What the task asks »
The answer is every line of the records that holds the word "with", copied in full.

Source texts of formatted documents »

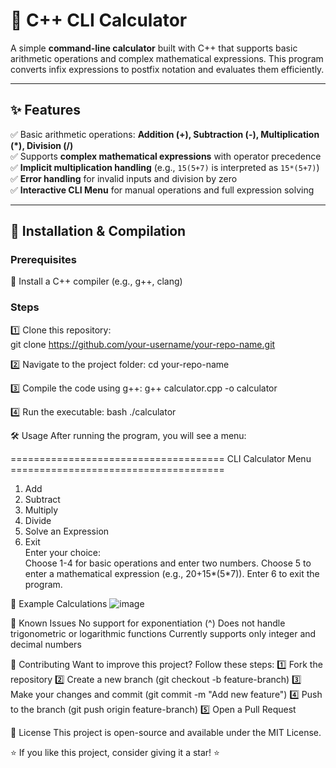 # 🔢 C++ CLI Calculator  

A simple **command-line calculator** built with C++ that supports basic arithmetic operations and complex mathematical expressions. This program converts infix expressions to postfix notation and evaluates them efficiently.  

---

## ✨ Features  
✅ Basic arithmetic operations: **Addition (+), Subtraction (-), Multiplication (*), Division (/)**  
✅ Supports **complex mathematical expressions** with operator precedence  
✅ **Implicit multiplication handling** (e.g., `15(5+7)` is interpreted as `15*(5+7)`)  
✅ **Error handling** for invalid inputs and division by zero  
✅ **Interactive CLI Menu** for manual operations and full expression solving  

---

## 📂 Installation & Compilation  
### **Prerequisites**  
🔹 Install a C++ compiler (e.g., g++, clang)  

### **Steps**  
1️⃣ Clone this repository:  
git clone https://github.com/your-username/your-repo-name.git

2️⃣ Navigate to the project folder:
cd your-repo-name

3️⃣ Compile the code using g++:
g++ calculator.cpp -o calculator

4️⃣ Run the executable:
bash ./calculator

🛠️ Usage
After running the program, you will see a menu:

===================================== CLI Calculator Menu =====================================
1. Add  
2. Subtract  
3. Multiply  
4. Divide  
5. Solve an Expression  
6. Exit  
Enter your choice:  
Choose 1-4 for basic operations and enter two numbers.
Choose 5 to enter a mathematical expression (e.g., 20+15*(5*7)).
Enter 6 to exit the program.

🚀 Example Calculations
![image](https://github.com/user-attachments/assets/fd4e93eb-f45a-4e2c-8c35-60deb42c1ab2)


🐛 Known Issues
No support for exponentiation (^)
Does not handle trigonometric or logarithmic functions
Currently supports only integer and decimal numbers

🤝 Contributing
Want to improve this project? Follow these steps:
1️⃣ Fork the repository
2️⃣ Create a new branch (git checkout -b feature-branch)
3️⃣ Make your changes and commit (git commit -m "Add new feature")
4️⃣ Push to the branch (git push origin feature-branch)
5️⃣ Open a Pull Request

📜 License
This project is open-source and available under the MIT License.

⭐ If you like this project, consider giving it a star! ⭐
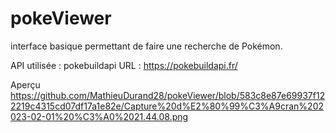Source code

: # pokeViewer

interface basique permettant de faire une recherche
de Pokémon.

API utilisée : pokebuildapi
URL : https://pokebuildapi.fr/

Aperçu https://github.com/MathieuDurand28/pokeViewer/blob/583c8e87e69937f122219c4315cd07df17a1e82e/Capture%20d%E2%80%99%C3%A9cran%202023-02-01%20%C3%A0%2021.44.08.png


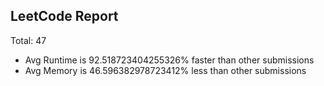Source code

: ## LeetCode Report
Total:  47
* Avg Runtime is 92.518723404255326% faster than other submissions
* Avg Memory is 46.596382978723412% less than other submissions



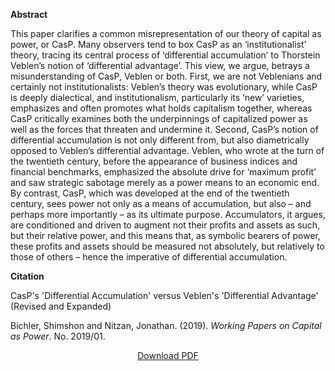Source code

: <b>Abstract</b>

This paper clarifies a common misrepresentation of our theory of capital as power, or CasP. Many observers tend to box CasP as an ‘institutionalist’ theory, tracing its central process of ‘differential accumulation’ to Thorstein Veblen’s notion of ‘differential advantage’. This view, we argue, betrays a misunderstanding of CasP, Veblen or both. First, we are not Veblenians and certainly not institutionalists: Veblen’s theory was evolutionary, while CasP is deeply dialectical, and institutionalism, particularly its ‘new’ varieties, emphasizes and often promotes what holds capitalism together, whereas CasP critically examines both the underpinnings of capitalized power as well as the forces that threaten and undermine it. Second, CasP’s notion of differential accumulation is not only different from, but also diametrically opposed to Veblen’s differential advantage. Veblen, who wrote at the turn of the twentieth century, before the appearance of business indices and financial benchmarks, emphasized the absolute drive for ‘maximum profit’ and saw strategic sabotage merely as a power means to an economic end. By contrast, CasP, which was developed at the end of the twentieth century, sees power not only as a means of accumulation, but also – and perhaps more importantly – as its ultimate purpose. Accumulators, it argues, are conditioned and driven to augment not their profits and assets as such, but their relative power, and this means that, as symbolic bearers of power, these profits and assets should be measured not absolutely, but relatively to those of others – hence the imperative of differential accumulation.

<b>Citation</b>

CasP's 'Differential Accumulation' versus Veblen's 'Differential Advantage' (Revised and Expanded)

Bichler, Shimshon and Nitzan, Jonathan. (2019). <i>Working Papers on Capital as Power</i>. No. 2019/01. 


<div style="text-align:center">
<a href="https://bnarchives.yorku.ca/583/2/20190100_bn_casp_da_vs_veblen_da_revised_expanded_wpcasp.pdf">Download PDF</a>
</div>


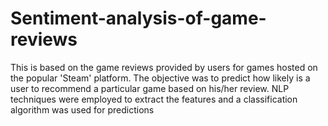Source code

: # Sentiment-analysis-of-game-reviews

This is based on the game reviews provided by users for games hosted on the popular 'Steam' platform. The objective was to predict how likely is a user to recommend a particular game based on his/her review. NLP techniques were employed to extract the features and a classification algorithm was used for predictions
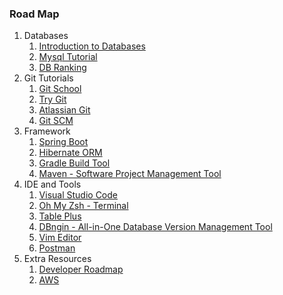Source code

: ### Road Map

1. Databases
   1. [Introduction to Databases
](https://lagunita.stanford.edu/courses/Engineering/db/2014_1/course/)
   1. [Mysql Tutorial](https://dev.mysql.com/doc/refman/8.0/en/tutorial.html)
   2. [DB Ranking](https://db-engines.com/en/ranking)
1. Git Tutorials
   1. [Git School](http://git-school.github.io/visualizing-git/)
   2. [Try Git](https://try.github.io/)
   3. [Atlassian Git](https://www.atlassian.com/git/tutorials)
   4. [Git SCM](https://git-scm.com/docs/gittutorial)
2. Framework
   1. [Spring Boot](https://spring.io/guides/gs/spring-boot/)
   2. [Hibernate ORM](https://hibernate.org/orm/)
   3. [Gradle Build Tool](https://gradle.org/)
   4. [Maven - Software Project Management Tool](https://maven.apache.org/)
3. IDE and Tools
   1. [Visual Studio Code](https://code.visualstudio.com/)
   2. [Oh My Zsh - Terminal](https://ohmyz.sh/)
   3. [Table Plus](https://tableplus.com/)
   4. [DBngin - All-in-One Database Version Management Tool](https://dbngin.com/)
   5. [Vim Editor](https://www.vim.org/)
   6. [Postman](https://www.getpostman.com/)
4. Extra Resources
   1. [Developer Roadmap](https://github.com/kamranahmedse/developer-roadmap)
   2. [AWS](https://aws.amazon.com/)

Problem solution »
A simple **command-line calculator** built with C++ that supports basic arithmetic operations and complex mathematical expressions. This program converts infix expressions to postfix notation and evaluates them efficiently.  
✅ Supports **complex mathematical expressions** with operator precedence  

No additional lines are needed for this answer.